Ok, as I said, try just removing “lookback” variable or setting it to high value to limit max sequence length. Note that batches will then contain sequences of variable length, combined with padding, so loss mask should be added, something like:

loss = (F.hinge_embedding_loss(output[0], y.long(), reduction='none') * lossmask).sum() / lossmask.sum()

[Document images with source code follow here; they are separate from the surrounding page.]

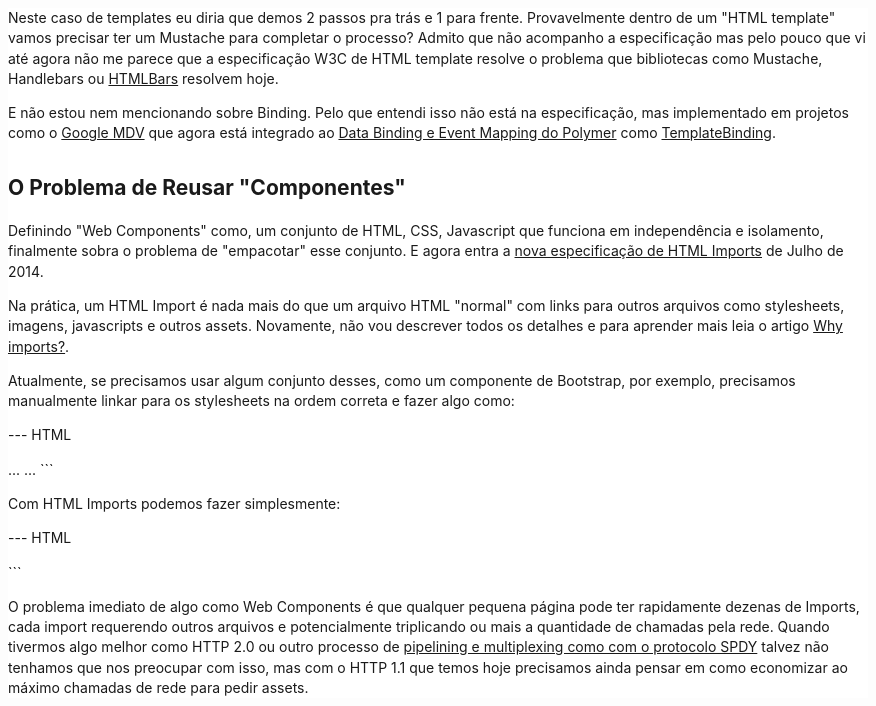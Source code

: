 Neste caso de templates eu diria que demos 2 passos pra trás e 1 para frente. Provavelmente dentro de um "HTML template" vamos precisar ter um Mustache para completar o processo? Admito que não acompanho a especificação mas pelo pouco que vi até agora não me parece que a especificação W3C de HTML template resolve o problema que bibliotecas como Mustache, Handlebars ou [HTMLBars](https://github.com/tildeio/htmlbars) resolvem hoje.

E não estou nem mencionando sobre Binding. Pelo que entendi isso não está na especificação, mas implementado em projetos como o [Google MDV](http://mdv.googlecode.com/svn/trunk/docs/design_intro.html) que agora está integrado ao [Data Binding e Event Mapping do Polymer](http://www.polymer-project.org/docs/polymer/databinding.html) como [TemplateBinding](https://github.com/Polymer/TemplateBinding).

## O Problema de Reusar "Componentes"

Definindo "Web Components" como, um conjunto de HTML, CSS, Javascript que funciona em independência e isolamento, finalmente sobra o problema de "empacotar" esse conjunto. E agora entra a [nova especificação de HTML Imports](http://w3c.github.io/webcomponents/spec/imports/) de Julho de 2014. 

Na prática, um HTML Import é nada mais do que um arquivo HTML "normal" com links para outros arquivos como stylesheets, imagens, javascripts e outros assets. Novamente, não vou descrever todos os detalhes e para aprender mais leia o artigo [Why imports?](http://www.html5rocks.com/en/tutorials/webcomponents/imports/).

Atualmente, se precisamos usar algum conjunto desses, como um componente de Bootstrap, por exemplo, precisamos manualmente linkar para os stylesheets na ordem correta e fazer algo como:

--- HTML
<head>
  <link rel="stylesheet" href="bootstrap.css">
  <link rel="stylesheet" href="fonts.css">
  ...
</head>
<body>
  ...
  <script src="jquery.js"></script>
  <script src="bootstrap.js"></script>
  <script src="bootstrap-tooltip.js"></script>
  <script src="bootstrap-dropdown.js"></script>
</body>
```

Com HTML Imports podemos fazer simplesmente:

--- HTML
<head>
  <link rel="import" href="bootstrap.html">
</head>
```

O problema imediato de algo como Web Components é que qualquer pequena página pode ter rapidamente dezenas de Imports, cada import requerendo outros arquivos e potencialmente triplicando ou mais a quantidade de chamadas pela rede. Quando tivermos algo melhor como HTTP 2.0 ou outro processo de [pipelining e multiplexing como com o protocolo SPDY](http://stackoverflow.com/questions/10480122/difference-between-http-pipeling-and-http-multiplexing-with-spdy) talvez não tenhamos que nos preocupar com isso, mas com o HTTP 1.1 que temos hoje precisamos ainda pensar em como economizar ao máximo chamadas de rede para pedir assets.
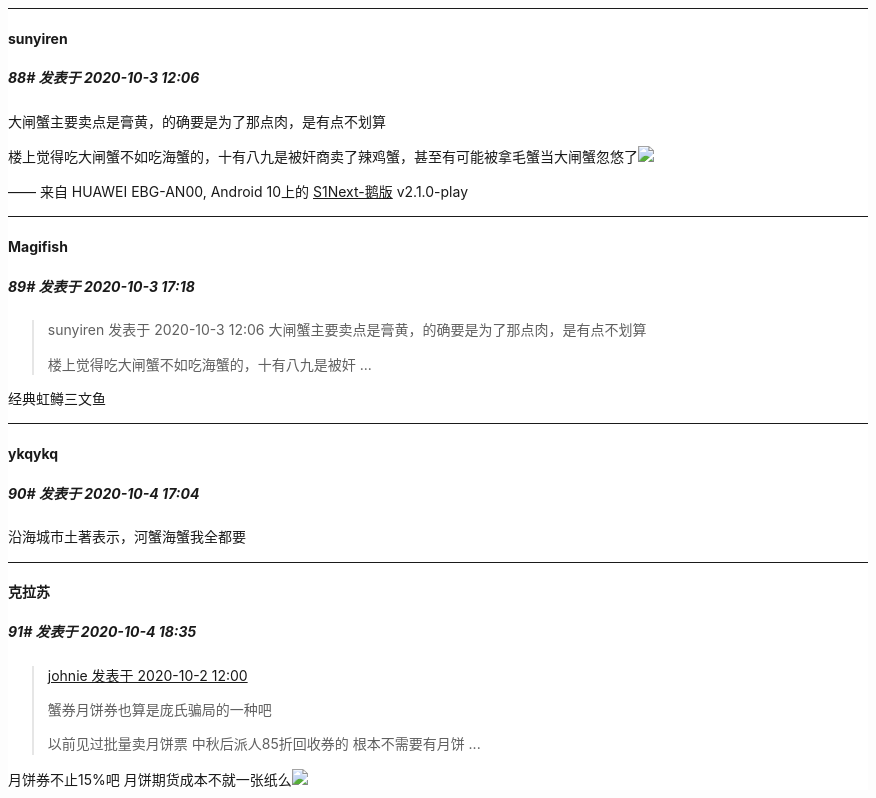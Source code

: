 -----

####  sunyiren  
##### 88#       发表于 2020-10-3 12:06




大闸蟹主要卖点是膏黄，的确要是为了那点肉，是有点不划算

楼上觉得吃大闸蟹不如吃海蟹的，十有八九是被奸商卖了辣鸡蟹，甚至有可能被拿毛蟹当大闸蟹忽悠了<img src="https://static.saraba1st.com/image/smiley/face2017/009.gif" referrerpolicy="no-referrer">

—— 来自 HUAWEI EBG-AN00, Android 10上的 [S1Next-鹅版](https://github.com/ykrank/S1-Next/releases) v2.1.0-play







-----

####  Magifish  
##### 89#       发表于 2020-10-3 17:18



<blockquote>sunyiren 发表于 2020-10-3 12:06
大闸蟹主要卖点是膏黄，的确要是为了那点肉，是有点不划算


楼上觉得吃大闸蟹不如吃海蟹的，十有八九是被奸 ...</blockquote>
经典虹鳟三文鱼







-----

####  ykqykq  
##### 90#       发表于 2020-10-4 17:04




沿海城市土著表示，河蟹海蟹我全都要







-----

####  克拉苏  
##### 91#       发表于 2020-10-4 18:35



<blockquote><a href="httphttps://bbs.saraba1st.com/2b/forum.php?mod=redirect&amp;goto=findpost&amp;pid=48927844&amp;ptid=1962996" target="_blank">johnie 发表于 2020-10-2 12:00</a>

蟹券月饼券也算是庞氏骗局的一种吧

以前见过批量卖月饼票 中秋后派人85折回收券的 根本不需要有月饼 ...</blockquote>
月饼券不止15%吧 月饼期货成本不就一张纸么<img src="https://static.saraba1st.com/image/smiley/face2017/001.png" referrerpolicy="no-referrer">





                                              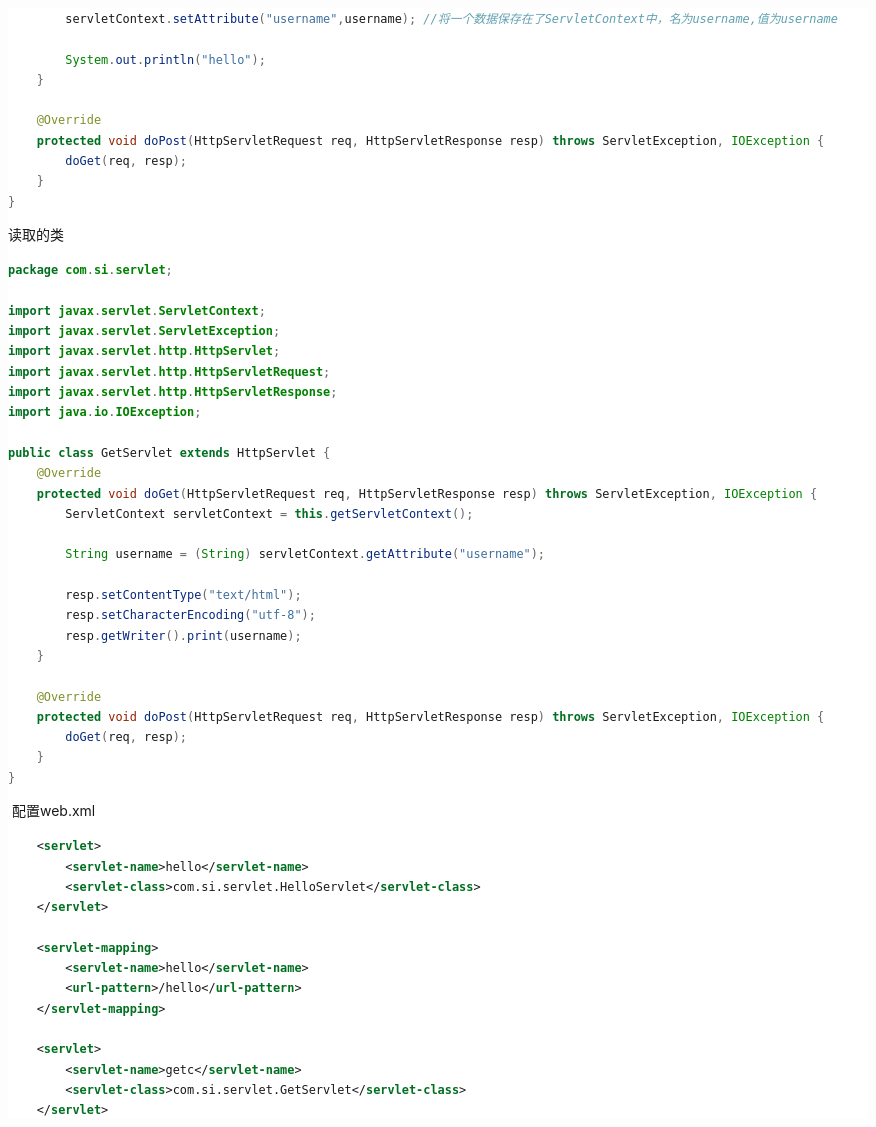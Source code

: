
 ```java
        servletContext.setAttribute("username",username); //将一个数据保存在了ServletContext中，名为username,值为username

        System.out.println("hello");
    }

    @Override
    protected void doPost(HttpServletRequest req, HttpServletResponse resp) throws ServletException, IOException {
        doGet(req, resp);
    }
}
```

读取的类

```java
package com.si.servlet;

import javax.servlet.ServletContext;
import javax.servlet.ServletException;
import javax.servlet.http.HttpServlet;
import javax.servlet.http.HttpServletRequest;
import javax.servlet.http.HttpServletResponse;
import java.io.IOException;

public class GetServlet extends HttpServlet {
    @Override
    protected void doGet(HttpServletRequest req, HttpServletResponse resp) throws ServletException, IOException {
        ServletContext servletContext = this.getServletContext();

        String username = (String) servletContext.getAttribute("username");

        resp.setContentType("text/html");
        resp.setCharacterEncoding("utf-8");
        resp.getWriter().print(username);
    }

    @Override
    protected void doPost(HttpServletRequest req, HttpServletResponse resp) throws ServletException, IOException {
        doGet(req, resp);
    }
}
```

​		配置web.xml

```xml
    <servlet>
        <servlet-name>hello</servlet-name>
        <servlet-class>com.si.servlet.HelloServlet</servlet-class>
    </servlet>
    
    <servlet-mapping>
        <servlet-name>hello</servlet-name>
        <url-pattern>/hello</url-pattern>
    </servlet-mapping>

    <servlet>
        <servlet-name>getc</servlet-name>
        <servlet-class>com.si.servlet.GetServlet</servlet-class>
    </servlet>

```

Actually, you need such a mask even with lookback=4, if shorter sequences exist.
I use this to create lossmask, but it is for time-major rnns

def create_seq_mask(seq_lengths : Tensor):
	max_seq_length = int(seq_lengths.max())
	n = len(seq_lengths)
	r = torch.zeros(max_seq_length, n, dtype=torch.float32)
	for i in range(n):
		r[:seq_lengths[i], i] = 1.0
	return r

Also I think your __getitem__ is buggy, as sample = [x,y], len(sample)=2, and you intended to use len(sample[0]).

Good luck.

Sascha · April 24, 2020, 9:27am

I adapted my code in the ways you suggested and now it works.
Thank you again.
I modified the masking function, based on another thread so that it now looks like this:

def create_seq_mask(seq_lengths : torch.tensor, device):
    length = int(seq_lengths.max())
    res = torch.stack([torch.arange(length, device=device) < x for x in seq_lengths])
    return res.unsqueeze(2)